Ia terlihat salah tingkah. Sembari berpura-pura menggaruk bagian belakang kepalanya, akhirnya ia berkata, “Hai.”

“Duduklah. Kau bisa duduk di sampingku sepanjang kelas dan kita bisa membicarakannya. Kau tidak keberatan kan melewatkan pelajaran hari ini dengan mengobrol denganku?”

David menggeleng kemudian meletakkan tasnya di sebelahku. “Sebenarnya aku juga tak pernah benar-benar mendengarkan. Kau tahu, aku selalu punya lagu baru untuk didengarkan dari IPod-ku.”

Baru setelah David benar-benar duduk di sampingku, aku merasa gelisah. Bingung entah harus menjawab apa. Aku juga tak pernah menginginkan pernikahan ini. Tapi toh apa gunanya menolak. Lagipula mungkin David tidak benar-benar buruk seperti perkataan orang. Aku bisa mencari sisi baiknya, dan kemungkinan aku akan mencintainya. Suatu hari nanti.

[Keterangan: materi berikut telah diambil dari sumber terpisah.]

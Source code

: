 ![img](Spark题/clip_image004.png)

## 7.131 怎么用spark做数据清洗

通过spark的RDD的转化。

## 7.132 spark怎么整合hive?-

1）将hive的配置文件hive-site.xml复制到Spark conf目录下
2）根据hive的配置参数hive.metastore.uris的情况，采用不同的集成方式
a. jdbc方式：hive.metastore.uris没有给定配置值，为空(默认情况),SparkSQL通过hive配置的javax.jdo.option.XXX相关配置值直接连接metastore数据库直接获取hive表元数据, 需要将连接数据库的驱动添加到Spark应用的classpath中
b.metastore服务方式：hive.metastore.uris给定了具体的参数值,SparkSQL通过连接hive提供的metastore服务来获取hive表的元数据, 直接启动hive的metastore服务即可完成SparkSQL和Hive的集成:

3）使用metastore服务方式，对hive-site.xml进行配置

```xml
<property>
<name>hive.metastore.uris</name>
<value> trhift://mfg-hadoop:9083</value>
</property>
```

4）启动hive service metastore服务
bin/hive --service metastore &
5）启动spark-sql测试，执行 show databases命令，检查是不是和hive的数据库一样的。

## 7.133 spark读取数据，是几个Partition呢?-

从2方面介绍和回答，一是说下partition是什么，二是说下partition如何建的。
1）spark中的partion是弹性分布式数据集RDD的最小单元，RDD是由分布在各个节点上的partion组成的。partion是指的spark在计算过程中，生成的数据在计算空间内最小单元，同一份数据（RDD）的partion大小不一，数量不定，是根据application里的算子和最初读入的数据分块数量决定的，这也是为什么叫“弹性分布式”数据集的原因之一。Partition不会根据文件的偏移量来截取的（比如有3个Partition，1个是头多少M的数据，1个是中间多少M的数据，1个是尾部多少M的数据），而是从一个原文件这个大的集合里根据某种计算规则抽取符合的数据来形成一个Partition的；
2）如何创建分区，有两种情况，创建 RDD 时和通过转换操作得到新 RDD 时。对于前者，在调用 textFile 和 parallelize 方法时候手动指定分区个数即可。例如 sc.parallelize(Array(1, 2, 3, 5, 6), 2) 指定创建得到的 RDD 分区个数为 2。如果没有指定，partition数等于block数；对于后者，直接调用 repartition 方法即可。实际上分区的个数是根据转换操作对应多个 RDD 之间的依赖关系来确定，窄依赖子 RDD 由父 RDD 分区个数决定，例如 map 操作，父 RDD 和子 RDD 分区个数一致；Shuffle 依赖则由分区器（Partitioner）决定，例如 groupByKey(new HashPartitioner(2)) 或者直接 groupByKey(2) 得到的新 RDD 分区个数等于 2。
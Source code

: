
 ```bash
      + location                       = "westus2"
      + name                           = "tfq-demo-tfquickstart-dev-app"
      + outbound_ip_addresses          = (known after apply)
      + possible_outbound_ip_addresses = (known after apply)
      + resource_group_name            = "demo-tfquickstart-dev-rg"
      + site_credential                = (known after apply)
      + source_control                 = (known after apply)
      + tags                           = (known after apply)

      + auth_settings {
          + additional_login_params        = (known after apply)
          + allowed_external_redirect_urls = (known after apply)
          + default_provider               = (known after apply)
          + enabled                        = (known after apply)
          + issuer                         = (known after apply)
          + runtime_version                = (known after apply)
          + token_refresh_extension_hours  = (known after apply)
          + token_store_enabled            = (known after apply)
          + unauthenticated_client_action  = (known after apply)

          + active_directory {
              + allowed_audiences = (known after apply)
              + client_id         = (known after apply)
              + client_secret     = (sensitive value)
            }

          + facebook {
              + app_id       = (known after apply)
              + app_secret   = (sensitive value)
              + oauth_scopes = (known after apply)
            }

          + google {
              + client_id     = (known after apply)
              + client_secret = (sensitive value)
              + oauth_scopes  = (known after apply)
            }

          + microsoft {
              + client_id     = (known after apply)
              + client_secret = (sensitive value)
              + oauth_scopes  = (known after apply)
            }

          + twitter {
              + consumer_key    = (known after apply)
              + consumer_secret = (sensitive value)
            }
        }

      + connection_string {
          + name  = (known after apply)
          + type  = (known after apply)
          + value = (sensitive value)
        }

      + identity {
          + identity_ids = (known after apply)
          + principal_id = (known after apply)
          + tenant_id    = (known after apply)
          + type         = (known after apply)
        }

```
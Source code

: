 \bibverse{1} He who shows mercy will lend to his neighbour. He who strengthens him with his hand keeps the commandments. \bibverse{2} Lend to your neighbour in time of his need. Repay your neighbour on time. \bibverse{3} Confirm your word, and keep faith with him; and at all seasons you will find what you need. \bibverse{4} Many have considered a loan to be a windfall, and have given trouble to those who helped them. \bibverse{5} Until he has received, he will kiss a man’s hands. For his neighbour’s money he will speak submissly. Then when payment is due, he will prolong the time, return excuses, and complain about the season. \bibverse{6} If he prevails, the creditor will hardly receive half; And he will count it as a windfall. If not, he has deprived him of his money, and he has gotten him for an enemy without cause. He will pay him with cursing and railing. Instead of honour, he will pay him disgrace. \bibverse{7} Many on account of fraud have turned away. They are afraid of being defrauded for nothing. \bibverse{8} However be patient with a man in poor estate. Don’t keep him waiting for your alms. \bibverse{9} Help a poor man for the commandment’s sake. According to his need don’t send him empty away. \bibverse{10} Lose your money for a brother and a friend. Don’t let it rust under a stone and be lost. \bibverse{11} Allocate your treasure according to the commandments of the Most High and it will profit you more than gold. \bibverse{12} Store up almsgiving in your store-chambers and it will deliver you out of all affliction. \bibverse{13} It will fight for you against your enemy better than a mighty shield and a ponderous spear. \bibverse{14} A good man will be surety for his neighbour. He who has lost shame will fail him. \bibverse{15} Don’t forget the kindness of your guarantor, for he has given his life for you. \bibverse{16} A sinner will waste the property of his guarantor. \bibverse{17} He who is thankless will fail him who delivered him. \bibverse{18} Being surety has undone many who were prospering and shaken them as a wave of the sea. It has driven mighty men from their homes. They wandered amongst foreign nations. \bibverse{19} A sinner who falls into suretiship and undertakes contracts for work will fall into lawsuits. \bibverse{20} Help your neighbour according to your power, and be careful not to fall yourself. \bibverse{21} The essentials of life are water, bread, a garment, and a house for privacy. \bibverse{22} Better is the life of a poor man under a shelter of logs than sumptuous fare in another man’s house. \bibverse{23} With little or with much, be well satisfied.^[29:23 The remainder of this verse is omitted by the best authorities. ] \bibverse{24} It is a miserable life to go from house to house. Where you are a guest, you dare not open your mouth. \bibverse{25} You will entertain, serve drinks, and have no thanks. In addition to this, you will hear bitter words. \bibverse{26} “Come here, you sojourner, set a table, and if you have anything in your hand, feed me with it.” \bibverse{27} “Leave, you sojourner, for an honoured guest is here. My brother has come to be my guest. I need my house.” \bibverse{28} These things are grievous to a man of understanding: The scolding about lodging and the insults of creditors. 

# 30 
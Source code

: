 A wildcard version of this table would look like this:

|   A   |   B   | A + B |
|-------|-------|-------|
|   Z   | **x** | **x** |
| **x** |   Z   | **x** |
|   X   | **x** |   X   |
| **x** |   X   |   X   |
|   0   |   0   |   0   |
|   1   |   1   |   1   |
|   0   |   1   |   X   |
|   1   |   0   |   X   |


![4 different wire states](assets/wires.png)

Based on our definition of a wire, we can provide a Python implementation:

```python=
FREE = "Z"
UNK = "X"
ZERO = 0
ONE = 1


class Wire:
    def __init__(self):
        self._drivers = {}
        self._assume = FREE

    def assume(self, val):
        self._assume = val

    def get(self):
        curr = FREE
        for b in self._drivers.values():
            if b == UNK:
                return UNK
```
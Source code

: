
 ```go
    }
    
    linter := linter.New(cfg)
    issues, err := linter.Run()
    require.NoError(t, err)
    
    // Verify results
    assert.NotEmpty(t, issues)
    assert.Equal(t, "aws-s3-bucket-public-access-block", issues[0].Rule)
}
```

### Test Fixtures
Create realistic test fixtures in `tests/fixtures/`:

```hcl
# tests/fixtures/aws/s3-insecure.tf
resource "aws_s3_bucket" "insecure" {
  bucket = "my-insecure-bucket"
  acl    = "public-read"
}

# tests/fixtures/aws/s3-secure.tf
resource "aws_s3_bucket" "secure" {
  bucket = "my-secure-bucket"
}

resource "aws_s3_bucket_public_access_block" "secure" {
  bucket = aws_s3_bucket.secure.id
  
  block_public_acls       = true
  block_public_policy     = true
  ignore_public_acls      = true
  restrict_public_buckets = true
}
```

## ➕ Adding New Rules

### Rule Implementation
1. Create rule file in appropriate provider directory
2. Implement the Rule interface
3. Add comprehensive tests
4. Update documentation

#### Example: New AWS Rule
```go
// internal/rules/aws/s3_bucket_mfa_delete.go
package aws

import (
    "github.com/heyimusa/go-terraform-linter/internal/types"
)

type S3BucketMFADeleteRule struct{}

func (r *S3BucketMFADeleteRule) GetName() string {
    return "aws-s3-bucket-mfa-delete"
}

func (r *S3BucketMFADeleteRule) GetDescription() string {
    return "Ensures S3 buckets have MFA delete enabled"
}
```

  “Emmm, aku bukan orang yang selalu membangkang pada orang tua. Sebenarnya aku tidak begitu yakin dengan pernikahan kita. Tapi apa ruginya juga dicoba. Aku suka mengambil setiap resiko dalam kehidupanku. Aku tak tau bagaimana nanti pada akhirnya. Kemungkinan buruk akan terjadi. Tapi bagaimana kalau akhir yang baik yang terjadi? Aku akan sangat menyesal telah menyianyiakan resiko itu.”

“. . .”

“Apa kau mengerti apa yang kuucapkan?”

David tergagap. “Eh? Ya! Tentu saja. Aku menangkap sebagian besar intinya. Tapi pernikahan itu akan diadakan sebulan lagi. Apa kau benar-benar siap?”

“Jangan pernah menanyakan hal itu, David. Aku tak pernah siap. Bahkan menjalani hidup pun sebenarnya aku tak siap. Tapi akan terasa ringan kalau kita menjalaninya saja.”

David terdiam. Lagi. Ouh! Apa omonganku tadi sebegitu rumitnya? Atau dia yang memang bodoh?

“Well, kupikir kau seperti gadis-gadis itu. Kau tahu, gadis popular lainnya yang suka berpenampilan seksi dan banyak bicara. Menurutku mereka benar-benar terlihat seperti perempuan murahan. Tapi kau. . . Berbeda.”

Aku bisa merasakan darah mengalir ke pipiku. Ya ampun! Kenapa aku jadi melankolis seperti ini? Sial! Kalau Dylan tahu, dia pasti menertawaiku habis-habisan. Kalau mereka tahu, mereka pasti akan memberhentikanku dari tugas.

Tanpa disangka-sangka, David tersenyum. Hanya sebuah senyum tipis yang terulas di bibirnya. Dan WOW!! How could him? Bisa-bisanya selama ini ia menyembunyikan senyumnya yang. . . yang. . . uh!He really is such a breathtaker. Astaga apa dari dulu David setampan ini?

“Lucu sekali.” Kata David lagi. Kali ini sambil mengusap pipiku yang memerah.

Erghh!! Dia akan mudah membuatku jatuh cinta!